A private home with a public purpose.
Charlotte Hyde grew up in one of Glens Falls’ most influential families. Her father, Samuel Pruyn, co-founded Finch, Pruyn & Co., the paper manufacturer that helped shape the city’s industrial and civic identity.
Botticelli on display at the Hyde.
Charlotte and Louis Hyde built their Warren Street home in the early 20th century, working with Boston architect Henry Forbes Bigelow. The result was Hyde House, a Renaissance Revival residence designed with the polish and proportion of a European-inspired estate, yet rooted firmly in Glens Falls.
The Hydes spent decades assembling art, furniture, books, and decorative objects with a seriousness that still shows. Their collection includes works associated with Botticelli, El Greco, Rembrandt, Rubens, Degas, Renoir, Picasso, Winslow Homer, Childe Hassam, Whistler, and other names worth dropping because, frankly, they earned it. The museum’s collection spans more than 3,300 objects across Western art history.
What makes The Hyde different.
The Hyde does not feel like a museum dropped into a house. It feels like a house that became a museum because the art never wanted to leave.
Inside The Hyde.
That distinction matters. Visitors do not simply move from white wall to white wall. They pass through rooms shaped by architecture, domestic scale, old Glens Falls wealth, and the Hydes’ unusually ambitious eye. Paintings, furnishings, sculpture, and decorative arts sit in conversation with the home itself.
The experience feels personal. A Rembrandt or a Degas in a grand museum can feel distant. At The Hyde, the scale invites a closer look. The rooms slow the pace. The house asks visitors to notice wood, light, frames, fireplaces, staircases, and the quiet discipline of collecting well.
ADK Taste insight.
The Hyde also tells a broader Adirondack story. Glens Falls has long served as a gateway between the Hudson River corridor, Lake George, Saratoga, and the southern edge of the Adirondack Park. It is a city shaped by industry, architecture, arts patronage, and civic ambition.
That context makes The Hyde more than a rainy-day stop. It is a window into how Adirondack-adjacent communities built cultural institutions with reach far beyond their size.

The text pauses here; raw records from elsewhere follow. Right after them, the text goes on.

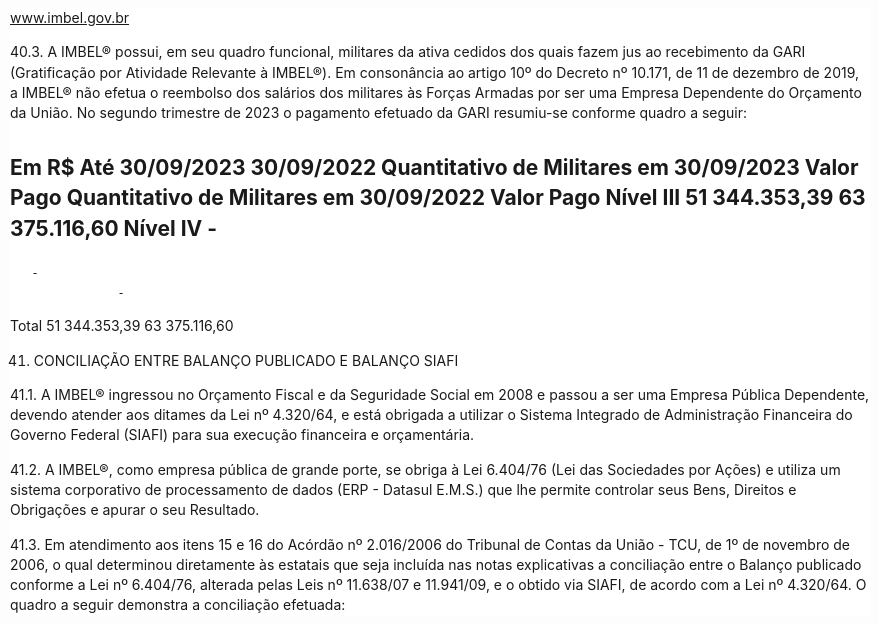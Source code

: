 www.imbel.gov.br 
 
40.3. A IMBEL® possui, em seu quadro funcional, militares da ativa cedidos dos quais fazem jus ao 
recebimento da GARI (Gratificação por Atividade Relevante à IMBEL®). Em consonância ao artigo 10º do 
Decreto nº 10.171, de 11 de dezembro de 2019, a IMBEL® não efetua o reembolso dos salários dos militares 
às Forças Armadas por ser uma Empresa Dependente do Orçamento da União. No segundo trimestre de 2023 
o pagamento efetuado da GARI resumiu-se conforme quadro a seguir: 
 
Em R$ 
Até 30/09/2023 
30/09/2022 
Quantitativo de 
Militares em 
30/09/2023 
Valor Pago 
Quantitativo de 
Militares em 30/09/2022 
Valor Pago 
Nível III 
       51 
344.353,39 
       63 
375.116,60 
Nível IV 
       - 
- 
       - 
                   - 
Total 
       51 
344.353,39 
       63 
375.116,60 
 
41. CONCILIAÇÃO ENTRE BALANÇO PUBLICADO E BALANÇO SIAFI 
 
41.1. A IMBEL® ingressou no Orçamento Fiscal e da Seguridade Social em 2008 e passou a ser uma Empresa 
Pública Dependente, devendo atender aos ditames da Lei nº 4.320/64, e está obrigada a utilizar o Sistema 
Integrado de Administração Financeira do Governo Federal (SIAFI) para sua execução financeira e 
orçamentária. 
 
41.2. A IMBEL®, como empresa pública de grande porte, se obriga à Lei 6.404/76 (Lei das Sociedades por 
Ações) e utiliza um sistema corporativo de processamento de dados (ERP - Datasul E.M.S.) que lhe permite 
controlar seus Bens, Direitos e Obrigações e apurar o seu Resultado.  
 
41.3. Em atendimento aos itens 15 e 16 do Acórdão nº 2.016/2006 do Tribunal de Contas da União - TCU, de 
1º de novembro de 2006, o qual determinou diretamente às estatais que seja incluída nas notas explicativas a 
conciliação entre o Balanço publicado conforme a Lei nº 6.404/76, alterada pelas Leis nº 11.638/07 e 
11.941/09, e o obtido via SIAFI, de acordo com a Lei nº 4.320/64.  O quadro a seguir demonstra a conciliação 
efetuada:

The Pruyn sisters’ homes along Warren Street—Hyde House, Hoopes House, and Cunningham House—are part of that story. All three were designed by Bigelow and are listed on the National Register of Historic Places.
Modern art enters the conversation.
The Hyde’s story did not stop with Charlotte and Louis.
Painting by Adolph Gottlieb, American abstract expressionist.
The Feibes & Schmitt Collection brought a striking modern and contemporary dimension to the museum. Werner Feibes and his husband, the late James Schmitt, were Schenectady architects and collectors with a sharp eye for non-objective art, Pop art, abstraction, and Minimalism.
Their gift expanded The Hyde’s range with works by artists including Josef Albers, Dorothy Dehner, Ellsworth Kelly, Sol LeWitt, Robert Motherwell, Robert Rauschenberg, and Bridget Riley. The dedicated Feibes & Schmitt Gallery opened in 2017, adding a clean, modern counterpoint to the historic house experience.
The pairing works beautifully. One side of the museum speaks in old-world rooms and Renaissance echoes. The other moves into line, color, geometry, and postwar experimentation. Together, they make The Hyde feel less like a single collection and more like an ongoing conversation.
Listen to the ADK Talks episode.
For a deeper look at how world-class art found a home in Glens Falls, listen to the ADK Talks episode featuring The Hyde Collection.
Bryn Schockmel, Curator of the Permanent Collection and Related Exhibitions, takes us inside the legacy of founders Louis and Charlotte Hyde and behind the scenes of how world-class art ends up on the walls of a former family home.
In this conversation, ADK Talks explores The Hyde’s history, collection, community role, and why this museum belongs on any thoughtful Adirondack itinerary.
ADK Taste recommendations.
Start with Hyde House. The historic rooms give the museum its emotional center and help visitors understand Charlotte Hyde’s vision.
Leave time for the modern galleries. The Feibes & Schmitt works add contrast, energy, and a different kind of visual pleasure.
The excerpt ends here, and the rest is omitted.